Sorry I took so long to take a look at this. Looks interesting -- at first I found it a bit difficult to figure out what exactly it would be used for (and what the advantage is between this and just calling Pipeline.run at some points), but it looks like this opens up a whole lot of other opportunities to indirectly influence the job plan without actually having to worry about how it's exactly done.

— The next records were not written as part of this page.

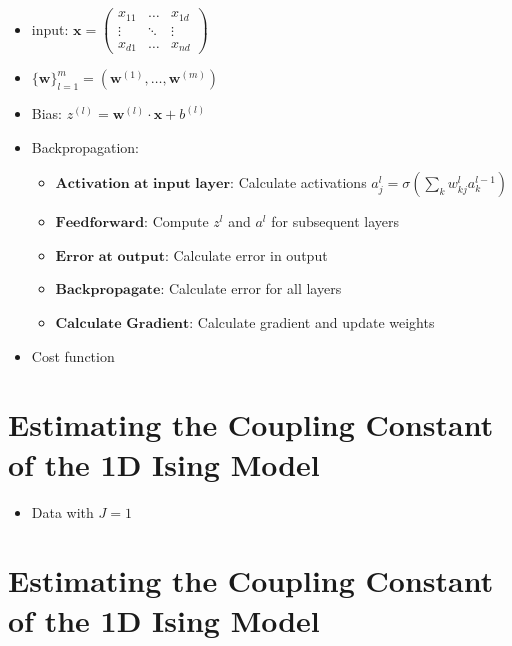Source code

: \documentclass[11pt]{article}
\begin{document}
\begin{itemize}
    \item input: $\boldsymbol{x} = 
        \begin{pmatrix}
            x_{11} & \dots & x_{1d} \\
            \vdots & \ddots & \vdots \\
            x_{d1} & \dots & x_{nd}
        \end{pmatrix}$
    \item $\{\boldsymbol{w}\}^m_{l=1} = \left(\boldsymbol{w}^{(1)},\dots,\boldsymbol{w}^{(m)}\right)$
    \item Bias: $z^{(l)} = \boldsymbol{w}^{(l)}\cdot \boldsymbol{x} + b^{(l)}$
    \item Backpropagation:
        \begin{itemize}
            \item \(\textbf{Activation at input layer}\): Calculate activations $a^l_j = \sigma\left(\sum_k w^l_{kj}a^{l-1}_k\right)$
            \item \(\textbf{Feedforward}\): Compute $z^l$ and $a^l$ for subsequent layers
            \item \(\textbf{Error at output}\): Calculate error in output
            \item \(\textbf{Backpropagate}\): Calculate error for all layers 
            \item \(\textbf{Calculate Gradient}\): Calculate gradient and update weights
        \end{itemize}
    \item Cost function
\end{itemize}

\newpage
\hypertarget{estimating-the-coupling-constant-of-the-1d-ising-model}{%
\section*{Estimating the Coupling Constant of the 1D Ising
Model}\label{estimating-the-coupling-constant-of-the-1d-ising-model}}

\begin{itemize}
    \item Data with $J=1$
\end{itemize}

\newpage
\hypertarget{estimating-the-coupling-constant-of-the-1d-ising-model}{%
\section*{Estimating the Coupling Constant of the 1D Ising
Model}\label{estimating-the-coupling-constant-of-the-1d-ising-model2}}
\end{document}
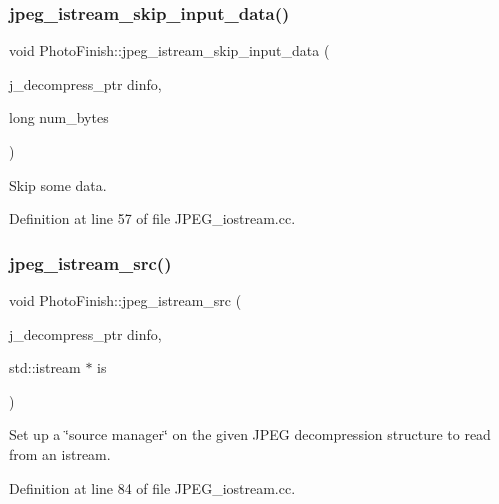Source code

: \subsubsection{\texorpdfstring{jpeg\+\_\+istream\+\_\+skip\+\_\+input\+\_\+data()}{jpeg\_istream\_skip\_input\_data()}}
{\footnotesize\ttfamily void Photo\+Finish\+::jpeg\+\_\+istream\+\_\+skip\+\_\+input\+\_\+data (\begin{DoxyParamCaption}\item[{j\+\_\+decompress\+\_\+ptr}]{dinfo,  }\item[{long}]{num\+\_\+bytes }\end{DoxyParamCaption})}



Skip some data. 



Definition at line 57 of file J\+P\+E\+G\+\_\+iostream.\+cc.

\mbox{\label{namespace_photo_finish_a18ffc326d36fb31d16a6468b4bfc4715}} 
\subsubsection{\texorpdfstring{jpeg\+\_\+istream\+\_\+src()}{jpeg\_istream\_src()}}
{\footnotesize\ttfamily void Photo\+Finish\+::jpeg\+\_\+istream\+\_\+src (\begin{DoxyParamCaption}\item[{j\+\_\+decompress\+\_\+ptr}]{dinfo,  }\item[{std\+::istream $\ast$}]{is }\end{DoxyParamCaption})}



Set up a \char`\"{}source manager\char`\"{} on the given J\+P\+EG decompression structure to read from an istream. 



Definition at line 84 of file J\+P\+E\+G\+\_\+iostream.\+cc.

\mbox{\label{namespace_photo_finish_aca76b52b734af33c592f35e545811952}} 
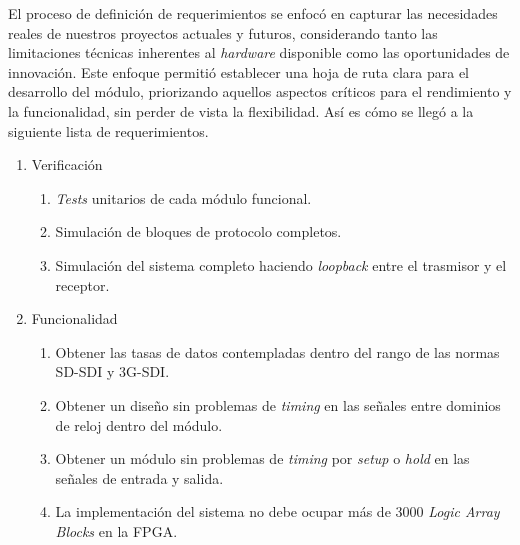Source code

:   El proceso de definición de requerimientos se enfocó en capturar las
  necesidades reales de nuestros proyectos actuales y futuros, considerando tanto
  las limitaciones técnicas inherentes al \textit{hardware} disponible como las
  oportunidades de innovación. Este enfoque permitió establecer una hoja de ruta
  clara para el desarrollo del módulo, priorizando aquellos aspectos críticos
  para el rendimiento y la funcionalidad, sin perder de vista la flexibilidad.
  Así es cómo se llegó a la siguiente lista de requerimientos.

  \begin{enumerate}
      \item Verificación
      \begin{enumerate}
          \item \textit{Tests} unitarios de cada módulo funcional.
          \item Simulación de bloques de protocolo completos.
          \item Simulación del sistema completo haciendo \textit{loopback} entre el trasmisor y el receptor.
      \end{enumerate}
      \item Funcionalidad
      \begin{enumerate}
          \item Obtener las tasas de datos contempladas dentro del rango de las normas SD-SDI y 3G-SDI\@.
          \item Obtener un diseño sin problemas de \textit{timing} en las señales entre dominios de reloj
          dentro del módulo.
          \item Obtener un módulo sin problemas de \textit{timing} por \textit{setup} o \textit{hold} en las señales de entrada y salida.
          \item La implementación del sistema no debe ocupar más de 3000 \textit{Logic Array Blocks} en la FPGA\@.
      \end{enumerate}

\end{enumerate}
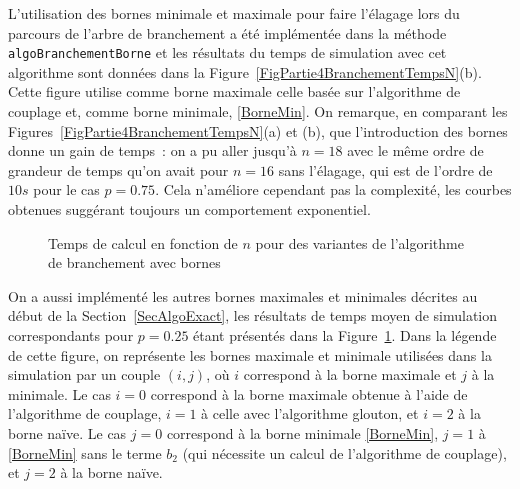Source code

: \documentclass[a4paper,11pt]{amsart}
\theoremstyle{plain}
\begin{document}
%

L'utilisation des bornes minimale et maximale pour faire l'élagage lors du parcours de l'arbre de branchement a été implémentée dans la méthode \texttt{algoBranchementBorne} et les résultats du temps de simulation avec cet algorithme sont données dans la Figure~\ref{FigPartie4BranchementTempsN}(b). Cette figure utilise comme borne maximale celle basée sur l'algorithme de couplage et, comme borne minimale, \eqref{BorneMin}. On remarque, en comparant les Figures~\ref{FigPartie4BranchementTempsN}(a) et (b), que l'introduction des bornes donne un gain de temps~: on a pu aller jusqu'à $n = 18$ avec le même ordre de grandeur de temps qu'on avait pour $n = 16$ sans l'élagage, qui est de l'ordre de $10s$ pour le cas $p = 0.75$. Cela n'améliore cependant pas la complexité, les courbes obtenues suggérant toujours un comportement exponentiel.

\begin{figure}[ht]
\centering
\resizebox{0.5\textwidth}{!}{}
\caption{Temps de calcul en fonction de $n$ pour des variantes de l'algorithme de branchement avec bornes}
\label{FigPartie4BranchementBornesTempsN}
\end{figure}

On a aussi implémenté les autres bornes maximales et minimales décrites au début de la Section~\ref{SecAlgoExact}, les résultats de temps moyen de simulation correspondants pour $p = 0.25$ étant présentés dans la Figure~\ref{FigPartie4BranchementBornesTempsN}. Dans la légende de cette figure, on représente les bornes maximale et minimale utilisées dans la simulation par un couple $(i, j)$, où $i$ correspond à la borne maximale et $j$ à la minimale. Le cas $i = 0$ correspond à la borne maximale obtenue à l'aide de l'algorithme de couplage, $i = 1$ à celle avec l'algorithme glouton, et $i = 2$ à la borne naïve. Le cas $j = 0$ correspond à la borne minimale \eqref{BorneMin}, $j = 1$ à \eqref{BorneMin} sans le terme $b_2$ (qui nécessite un calcul de l'algorithme de couplage), et $j = 2$ à la borne naïve.
\end{document}
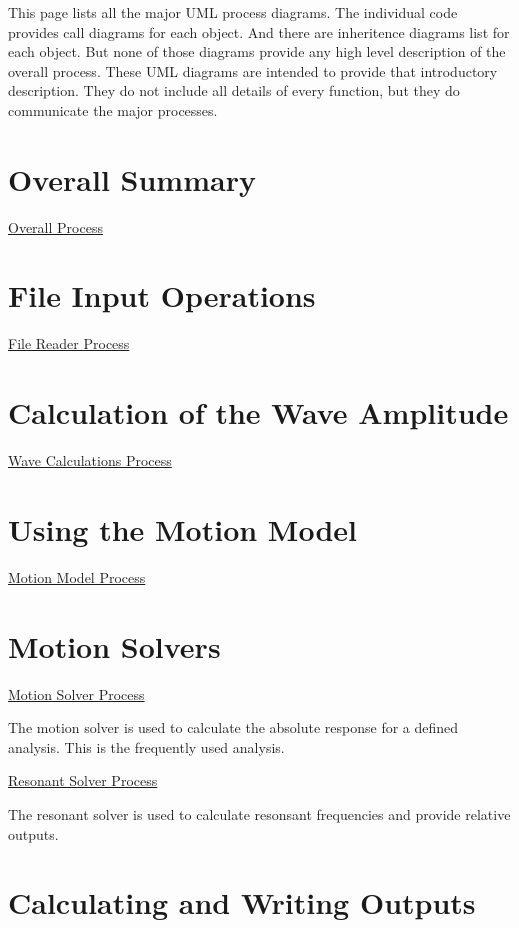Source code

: This page lists all the major U\-M\-L process diagrams. The individual code provides call diagrams for each object. And there are inheritence diagrams list for each object. But none of those diagrams provide any high level description of the overall process. These U\-M\-L diagrams are intended to provide that introductory description. They do not include all details of every function, but they do communicate the major processes.

\section*{Overall Summary}

\hyperlink{uml_overall}{Overall Process}

\section*{File Input Operations}

\hyperlink{uml_filereader}{File Reader Process}

\section*{Calculation of the Wave Amplitude}

\hyperlink{uml_wavecalculation}{Wave Calculations Process}

\section*{Using the Motion Model}

\hyperlink{uml_motionmodel}{Motion Model Process}

\section*{Motion Solvers}

\hyperlink{uml_motionsolver}{Motion Solver Process}

The motion solver is used to calculate the absolute response for a defined analysis. This is the frequently used analysis.

\hyperlink{uml_resonantsolver}{Resonant Solver Process}

The resonant solver is used to calculate resonsant frequencies and provide relative outputs.

\section*{Calculating and Writing Outputs}

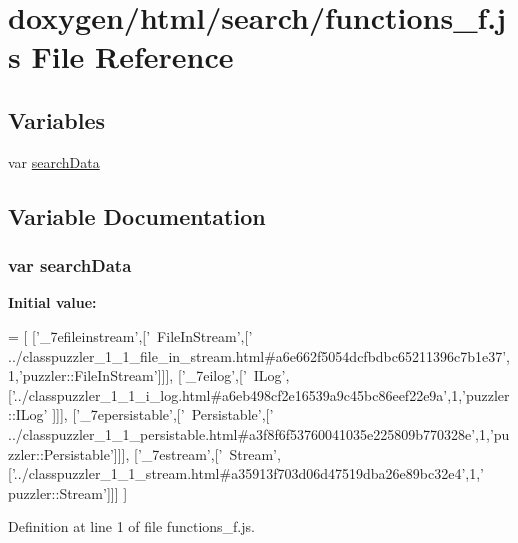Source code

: \hypertarget{a00098}{}\section{doxygen/html/search/functions\+\_\+f.js File Reference}
\label{a00098}
\subsection*{Variables}
\begin{DoxyCompactItemize}
\item 
var \hyperlink{a00098_ad01a7523f103d6242ef9b0451861231e}{search\+Data}
\end{DoxyCompactItemize}


\subsection{Variable Documentation}
\hypertarget{a00098_ad01a7523f103d6242ef9b0451861231e}{}
\subsubsection[{search\+Data}]{\setlength{\rightskip}{0pt plus 5cm}var search\+Data}\label{a00098_ad01a7523f103d6242ef9b0451861231e}
{\bfseries Initial value\+:}
\begin{DoxyCode}
=
[
  [\textcolor{stringliteral}{'\_7efileinstream'},[\textcolor{stringliteral}{'~FileInStream'},[\textcolor{stringliteral}{'
      ../classpuzzler\_1\_1\_file\_in\_stream.html#a6e662f5054dcfbdbc65211396c7b1e37'},1,\textcolor{stringliteral}{'puzzler::FileInStream'}]]],
  [\textcolor{stringliteral}{'\_7eilog'},[\textcolor{stringliteral}{'~ILog'},[\textcolor{stringliteral}{'../classpuzzler\_1\_1\_i\_log.html#a6eb498cf2e16539a9c45bc86eef22e9a'},1,\textcolor{stringliteral}{'puzzler::ILog'}
      ]]],
  [\textcolor{stringliteral}{'\_7epersistable'},[\textcolor{stringliteral}{'~Persistable'},[\textcolor{stringliteral}{'
      ../classpuzzler\_1\_1\_persistable.html#a3f8f6f53760041035e225809b770328e'},1,\textcolor{stringliteral}{'puzzler::Persistable'}]]],
  [\textcolor{stringliteral}{'\_7estream'},[\textcolor{stringliteral}{'~Stream'},[\textcolor{stringliteral}{'../classpuzzler\_1\_1\_stream.html#a35913f703d06d47519dba26e89bc32e4'},1,\textcolor{stringliteral}{'
      puzzler::Stream'}]]]
]
\end{DoxyCode}


Definition at line 1 of file functions\+\_\+f.\+js.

I noticed that SeqDoFn.dependsOn(String, PCollection) is called implicitly from PCollectionImpl.sequentialDo , but SeqDoFn.dependsOn(String, Target) always needs to be called explicitly. I guess this makes sense, but maybe it would be handy to change PCollection.sequentialDo to accept a String argument that would be used as the label of the incoming PCollection dependency. I'm thinking that would make it easier to retrieve that PCollection later by name from within the SeqDoFn.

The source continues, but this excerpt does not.